● **EXERCISE DIRECTIONS**
Pull every line with "Social" from the material.
BEGIN SOURCE MATERIAL
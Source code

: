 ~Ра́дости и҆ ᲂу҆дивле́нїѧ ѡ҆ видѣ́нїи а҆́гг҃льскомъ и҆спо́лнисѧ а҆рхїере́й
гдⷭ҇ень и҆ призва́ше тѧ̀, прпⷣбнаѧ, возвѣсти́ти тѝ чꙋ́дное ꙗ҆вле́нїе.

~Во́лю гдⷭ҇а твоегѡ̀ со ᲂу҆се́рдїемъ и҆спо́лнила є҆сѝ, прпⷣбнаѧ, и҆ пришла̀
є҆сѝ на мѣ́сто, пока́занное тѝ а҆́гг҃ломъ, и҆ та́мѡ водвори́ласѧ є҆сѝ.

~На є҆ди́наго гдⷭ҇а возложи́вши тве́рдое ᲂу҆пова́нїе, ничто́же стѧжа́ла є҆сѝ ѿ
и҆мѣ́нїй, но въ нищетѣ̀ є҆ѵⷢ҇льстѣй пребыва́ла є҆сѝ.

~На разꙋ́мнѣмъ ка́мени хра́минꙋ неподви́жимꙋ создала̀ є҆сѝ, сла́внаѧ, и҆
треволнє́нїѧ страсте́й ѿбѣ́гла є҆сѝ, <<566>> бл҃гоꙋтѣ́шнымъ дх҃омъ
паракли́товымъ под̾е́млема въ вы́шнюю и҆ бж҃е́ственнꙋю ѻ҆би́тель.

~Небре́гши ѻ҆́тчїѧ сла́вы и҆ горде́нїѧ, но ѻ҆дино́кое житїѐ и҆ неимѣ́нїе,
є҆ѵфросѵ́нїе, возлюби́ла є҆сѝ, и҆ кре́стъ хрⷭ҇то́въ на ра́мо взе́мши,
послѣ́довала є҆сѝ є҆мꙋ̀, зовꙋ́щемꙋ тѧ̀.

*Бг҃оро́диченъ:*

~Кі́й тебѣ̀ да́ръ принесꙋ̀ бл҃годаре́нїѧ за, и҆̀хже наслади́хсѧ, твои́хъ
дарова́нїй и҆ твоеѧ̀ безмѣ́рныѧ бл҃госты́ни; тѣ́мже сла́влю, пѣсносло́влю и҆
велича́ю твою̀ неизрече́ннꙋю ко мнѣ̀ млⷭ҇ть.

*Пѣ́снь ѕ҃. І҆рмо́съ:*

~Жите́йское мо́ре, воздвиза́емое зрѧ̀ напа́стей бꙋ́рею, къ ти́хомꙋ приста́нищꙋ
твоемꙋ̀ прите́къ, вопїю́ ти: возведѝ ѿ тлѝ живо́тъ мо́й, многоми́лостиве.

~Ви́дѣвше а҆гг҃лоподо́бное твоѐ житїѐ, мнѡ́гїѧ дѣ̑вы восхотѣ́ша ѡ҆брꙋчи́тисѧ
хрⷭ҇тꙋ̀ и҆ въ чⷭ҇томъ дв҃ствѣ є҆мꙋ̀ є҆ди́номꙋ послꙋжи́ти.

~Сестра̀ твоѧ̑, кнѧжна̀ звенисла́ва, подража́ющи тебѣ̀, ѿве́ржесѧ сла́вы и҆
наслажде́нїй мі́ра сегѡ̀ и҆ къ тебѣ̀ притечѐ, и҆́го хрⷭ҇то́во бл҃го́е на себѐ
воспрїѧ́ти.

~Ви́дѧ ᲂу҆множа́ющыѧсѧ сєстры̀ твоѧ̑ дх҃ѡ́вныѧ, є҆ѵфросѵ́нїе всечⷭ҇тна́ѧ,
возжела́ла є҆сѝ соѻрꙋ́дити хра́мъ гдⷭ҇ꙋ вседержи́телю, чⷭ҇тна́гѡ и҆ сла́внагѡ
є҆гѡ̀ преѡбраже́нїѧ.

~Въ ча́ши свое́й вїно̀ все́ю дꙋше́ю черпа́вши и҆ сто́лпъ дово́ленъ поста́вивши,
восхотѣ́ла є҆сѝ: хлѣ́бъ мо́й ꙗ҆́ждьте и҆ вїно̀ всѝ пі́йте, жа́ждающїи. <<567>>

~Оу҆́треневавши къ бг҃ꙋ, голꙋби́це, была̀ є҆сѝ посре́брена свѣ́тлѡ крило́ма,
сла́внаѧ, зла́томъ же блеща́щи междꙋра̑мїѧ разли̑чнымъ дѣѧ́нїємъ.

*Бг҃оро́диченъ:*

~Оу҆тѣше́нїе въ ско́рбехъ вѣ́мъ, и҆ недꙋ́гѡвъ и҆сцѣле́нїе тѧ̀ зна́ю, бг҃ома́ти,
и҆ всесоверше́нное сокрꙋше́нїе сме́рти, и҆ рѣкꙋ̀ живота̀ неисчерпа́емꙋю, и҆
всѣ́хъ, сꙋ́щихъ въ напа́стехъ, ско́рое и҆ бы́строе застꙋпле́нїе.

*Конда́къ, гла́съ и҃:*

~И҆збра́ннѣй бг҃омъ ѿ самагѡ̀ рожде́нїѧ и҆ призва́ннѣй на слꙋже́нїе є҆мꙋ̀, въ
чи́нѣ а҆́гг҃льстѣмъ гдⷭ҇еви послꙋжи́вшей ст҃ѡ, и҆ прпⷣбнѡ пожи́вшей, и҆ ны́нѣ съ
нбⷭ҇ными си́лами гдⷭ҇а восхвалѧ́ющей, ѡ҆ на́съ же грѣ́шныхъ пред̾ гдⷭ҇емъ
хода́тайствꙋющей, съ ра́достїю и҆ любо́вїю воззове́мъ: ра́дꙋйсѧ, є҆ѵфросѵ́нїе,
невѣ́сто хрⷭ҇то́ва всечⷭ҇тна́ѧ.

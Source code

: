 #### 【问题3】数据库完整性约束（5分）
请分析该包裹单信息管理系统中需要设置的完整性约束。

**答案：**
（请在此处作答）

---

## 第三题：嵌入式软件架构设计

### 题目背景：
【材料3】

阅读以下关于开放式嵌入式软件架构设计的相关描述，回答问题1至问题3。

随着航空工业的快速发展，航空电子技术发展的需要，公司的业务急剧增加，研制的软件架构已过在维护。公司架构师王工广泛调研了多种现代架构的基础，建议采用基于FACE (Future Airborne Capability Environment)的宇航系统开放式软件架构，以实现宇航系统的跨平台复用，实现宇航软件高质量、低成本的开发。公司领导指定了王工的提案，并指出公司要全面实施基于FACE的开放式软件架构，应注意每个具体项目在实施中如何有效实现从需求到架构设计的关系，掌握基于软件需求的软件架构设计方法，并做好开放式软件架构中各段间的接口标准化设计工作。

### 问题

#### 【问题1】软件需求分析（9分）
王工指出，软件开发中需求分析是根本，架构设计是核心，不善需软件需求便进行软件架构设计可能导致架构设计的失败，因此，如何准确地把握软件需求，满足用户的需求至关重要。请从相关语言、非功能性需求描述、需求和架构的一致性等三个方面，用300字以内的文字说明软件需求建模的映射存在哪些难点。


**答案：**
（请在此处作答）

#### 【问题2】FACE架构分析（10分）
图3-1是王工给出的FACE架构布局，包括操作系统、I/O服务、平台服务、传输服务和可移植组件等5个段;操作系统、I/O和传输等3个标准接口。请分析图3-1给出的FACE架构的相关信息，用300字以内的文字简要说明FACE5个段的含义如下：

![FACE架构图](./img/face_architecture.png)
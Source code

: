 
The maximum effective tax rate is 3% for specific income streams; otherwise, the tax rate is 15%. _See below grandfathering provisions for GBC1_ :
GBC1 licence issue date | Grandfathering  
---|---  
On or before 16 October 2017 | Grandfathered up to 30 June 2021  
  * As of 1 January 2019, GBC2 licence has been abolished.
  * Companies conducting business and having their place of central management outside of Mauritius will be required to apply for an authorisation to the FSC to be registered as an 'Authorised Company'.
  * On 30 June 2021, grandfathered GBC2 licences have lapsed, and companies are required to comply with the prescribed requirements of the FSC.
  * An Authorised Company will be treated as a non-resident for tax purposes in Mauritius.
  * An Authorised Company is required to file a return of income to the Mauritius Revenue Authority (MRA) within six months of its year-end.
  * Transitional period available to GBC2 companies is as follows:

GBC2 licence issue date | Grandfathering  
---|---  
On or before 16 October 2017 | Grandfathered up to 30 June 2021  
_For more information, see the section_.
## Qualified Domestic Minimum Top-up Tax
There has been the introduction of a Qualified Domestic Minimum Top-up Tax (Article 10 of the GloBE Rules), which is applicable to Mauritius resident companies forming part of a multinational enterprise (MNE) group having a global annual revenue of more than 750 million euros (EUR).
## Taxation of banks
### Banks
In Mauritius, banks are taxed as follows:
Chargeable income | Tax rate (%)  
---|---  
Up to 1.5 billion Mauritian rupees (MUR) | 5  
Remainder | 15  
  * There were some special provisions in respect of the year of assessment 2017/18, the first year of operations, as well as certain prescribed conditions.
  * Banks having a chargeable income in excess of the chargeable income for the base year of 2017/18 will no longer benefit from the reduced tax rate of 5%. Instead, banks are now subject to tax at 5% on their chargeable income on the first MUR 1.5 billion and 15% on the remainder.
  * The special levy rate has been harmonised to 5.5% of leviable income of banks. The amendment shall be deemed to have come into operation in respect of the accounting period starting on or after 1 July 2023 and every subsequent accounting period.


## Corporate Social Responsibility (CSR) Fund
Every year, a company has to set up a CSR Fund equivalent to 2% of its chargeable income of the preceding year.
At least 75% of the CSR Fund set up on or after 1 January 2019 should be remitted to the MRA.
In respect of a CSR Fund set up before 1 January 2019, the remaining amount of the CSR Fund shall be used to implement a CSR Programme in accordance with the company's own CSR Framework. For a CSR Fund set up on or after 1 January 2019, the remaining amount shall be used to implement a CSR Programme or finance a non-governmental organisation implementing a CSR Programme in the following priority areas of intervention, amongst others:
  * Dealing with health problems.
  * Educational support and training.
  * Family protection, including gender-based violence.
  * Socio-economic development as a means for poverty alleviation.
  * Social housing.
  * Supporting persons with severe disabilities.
END SOURCE MATERIAL
● **SOLUTION TO THIS EXERCISE**
## Corporate Social Responsibility (CSR) Fund
  * Social housing.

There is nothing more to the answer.